One of the things that Brenda and I really enjoy doing is shell hunting. It is just so pleasant to wander onto a new beach and wade through the shallow warm waters, to see what has washed up on the beach. We have found, over the last two winters, that each beach has it’s own characteristics that make every day of shell hunting a unique experience.
You’d think that shelling on the ocean side would be great but that’s actually not the case. It would seem logical that the surf would wash up shells. However, we have found that on beaches with big surf that the shells are mostly broken up and those that you do find are quite damaged or worn down by the constant action of the waves. As the surf rolls in and tumbles shells in the churning sand, what you find is pretty well worn. Of course, one exception is sea glass, pieces of broken bottles that are worn smooth by the surf. However, we actually find very little glass bits.
The one thing that washes up in great quantities on the ocean side, however, is plastic trash. It’s pretty depressing actually to see literally hundreds of plastic oil cans and other non-biodegradable items strewn along the beach. In many areas, cruisers gather up the trash into piles which helps minimize the mess. Unfortunately, any plastic that finds it’s way onto beaches will persist for dozens of years. Even after a long time plastic bottles are still around even if they have become brittle from exposure to the sun. Over time they become brittle from sunlight and break into tiny bits but they never really go away.
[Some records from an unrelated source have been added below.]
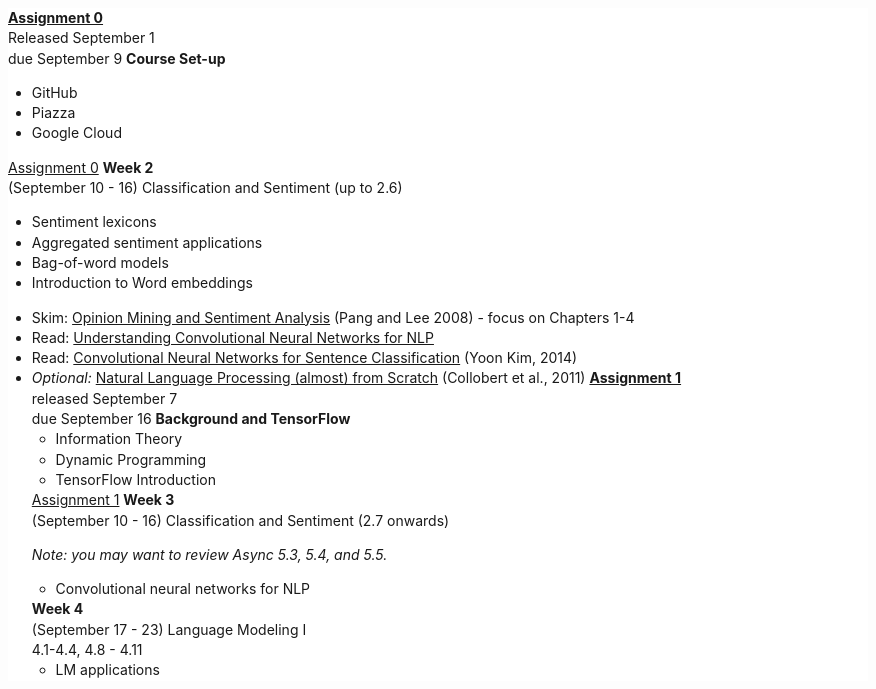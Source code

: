   
  </td>
</tr>
<tr>
  <td><strong><a href="../assignment/a0" target="_blank">Assignment&nbsp;0</a></strong>
  <br>Released&nbsp;September&nbsp;1</td>
  <br>due&nbsp;September&nbsp;9</td>
  <td><strong>Course Set-up</strong></td>
  <td><ul>
    <li>GitHub
    <li>Piazza
    <li>Google Cloud
  </ul></td>
  <td><a href="../assignment/a0" target="_blank">Assignment 0</a></td>
</tr>
<tr>
  <td><strong>Week&nbsp;2</strong><br>(September&nbsp;10&nbsp;-&nbsp;16)</td>
  <td>Classification and Sentiment (up to 2.6)
  </td>
  <td><ul>
  <li>Sentiment lexicons
  <li>Aggregated sentiment applications
  <li>Bag-of-word models
  <li>Introduction to Word embeddings
  </ul></td>
  <td><ul>
  <li>Skim: <a href="http://www.cs.cornell.edu/home/llee/omsa/omsa.pdf" target="_blank">Opinion Mining and Sentiment Analysis</a> (Pang and Lee 2008) - focus on Chapters 1-4
  <li>Read: <a href="http://www.wildml.com/2015/11/understanding-convolutional-neural-networks-for-nlp/" target="_blank">Understanding Convolutional Neural Networks for NLP</a>
  <li>Read: <a href="https://arxiv.org/abs/1408.5882" target="_blank">Convolutional Neural Networks for Sentence Classification</a> (Yoon Kim, 2014)
  <li><em>Optional:</em> <a href="https://arxiv.org/pdf/1103.0398v1.pdf" target="_blank">Natural Language Processing (almost) from Scratch</a> (Collobert et al., 2011)
</tr>
<tr>
  <td><strong><a href="../assignment/a1" target="_blank">Assignment&nbsp;1</a></strong>
  <br>released&nbsp;September&nbsp;7
  <br>due&nbsp;September&nbsp;16</td>
  <td><strong>Background and TensorFlow</strong></td>
  <td><ul>
  <li>Information Theory
  <li>Dynamic Programming
  <li>TensorFlow Introduction
  </ul></td>
  <td><a href="../assignment/a1" target="_blank">Assignment 1</a></td>
</tr>
<tr>
  <td><strong>Week&nbsp;3</strong><br>(September&nbsp;10&nbsp;-&nbsp;16)</td>
  <td>Classification and Sentiment (2.7 onwards)
  <p><p>
  <em>Note: you may want to review Async 5.3, 5.4, and 5.5.</em>
  </td>
  <td><ul>
  <li>Convolutional neural networks for NLP
  </ul></td>
  <td></td>
</tr>
<tr>
  <td><strong>Week&nbsp;4</strong><br>(September&nbsp;17&nbsp;-&nbsp;23)</td>
  <td>Language Modeling I
  <br>4.1-4.4, 4.8 - 4.11</td>
  <td><ul>
    <li>LM applications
It’s unfortunate that people are so casual in tossing things overboard. Given the number of items that wash up on beaches here have writing in Spanish, I suspect that much of the trash floating around has probably come up from the Caribbean via the prevailing winds and the Gulf Stream. Someone told me that in Haiti trash is just pushed into the water where it floats away with the wind and current. I don’t know if that’s accurate but it’s certainly not good to hear.
Interestingly, you don’t find much trash on beaches that are west facing, away from the ocean here. That suggests that the Bahamians and visitors are pretty good about not tossing garbage into the water. That’s encouraging.
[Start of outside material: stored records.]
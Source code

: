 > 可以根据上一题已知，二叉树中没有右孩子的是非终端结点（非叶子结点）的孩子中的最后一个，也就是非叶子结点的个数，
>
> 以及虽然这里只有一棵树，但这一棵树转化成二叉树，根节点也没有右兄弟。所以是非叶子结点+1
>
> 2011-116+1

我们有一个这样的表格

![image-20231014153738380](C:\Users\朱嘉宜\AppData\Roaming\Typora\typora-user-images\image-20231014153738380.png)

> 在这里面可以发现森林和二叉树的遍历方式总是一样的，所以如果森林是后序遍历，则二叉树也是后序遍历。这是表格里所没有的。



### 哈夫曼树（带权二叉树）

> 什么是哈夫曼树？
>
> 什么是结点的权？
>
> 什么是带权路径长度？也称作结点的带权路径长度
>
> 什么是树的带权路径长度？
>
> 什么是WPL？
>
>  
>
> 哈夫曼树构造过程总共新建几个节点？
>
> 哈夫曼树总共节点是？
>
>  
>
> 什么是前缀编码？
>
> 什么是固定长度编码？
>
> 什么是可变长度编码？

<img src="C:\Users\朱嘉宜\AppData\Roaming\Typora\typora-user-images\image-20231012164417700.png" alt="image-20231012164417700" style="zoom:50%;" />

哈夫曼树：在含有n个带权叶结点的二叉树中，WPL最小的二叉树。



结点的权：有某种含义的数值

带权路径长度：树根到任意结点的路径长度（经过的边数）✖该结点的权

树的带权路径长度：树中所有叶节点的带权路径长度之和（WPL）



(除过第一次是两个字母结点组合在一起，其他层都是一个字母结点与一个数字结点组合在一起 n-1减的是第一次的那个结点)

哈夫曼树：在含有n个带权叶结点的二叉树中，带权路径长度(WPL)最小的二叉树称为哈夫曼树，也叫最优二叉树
Well, back to shelling. No, you don’t find great shells often on the ocean side but on the west facing Bahamas Banks, the shelling can be quite good. As the wave action is minimal those shells that wash ashore tend to be in quite good shape.
The great variety of shells is amazing. Interestingly though, you tend to find many shells of the same kind on any given beach with little variety at a particular location. In some spots sand dollars are very common and on others colorful “tellins”, which come on yellow, red and purple are everywhere. These little “clams” are, not surprisingly, called “sunrise” tellins if they are yellow and “sunset” if they are purple. This photo shows the shell diversity from one of our recent outings.
We particularly love the small or juvenile conch shells, the ones with the points on them, but finding them isn’t all that easy and most of the time they are alive, so we put them back. This photo has a number of really nice little juvenile conch. We tend to find the little ones on exposed sandbars at low tide. I suspect that these little guys wandered into shallow water and were exposed to the sun for too long at low tide. The juvenile conch look similar to the adult but much more delicate. When conch are about 1′ long they are harvested as a major food source here in the Bahamas.
As I finish up this post it’s mid-morning on Wednesday and were are expecting the wind to increase a lot over the next 24 hours and swing around to the west for a bit as the cold front passes through the area. After the winds settle down, from forecasted speeds in the high 20s, we will head down to Staniel Cay, a short distance away, to pick up our new iPad and parts for the watermaker.
After that, we hope to head south to Georgetown and our next opportunity for a “real” food market. However, with one cold front after another coming through these days, we may have trouble finding a “weather window” long enough to make the 75 mile run south to Georgetown.
Well, I guess I should be getting on with my day so I’ll sign off now.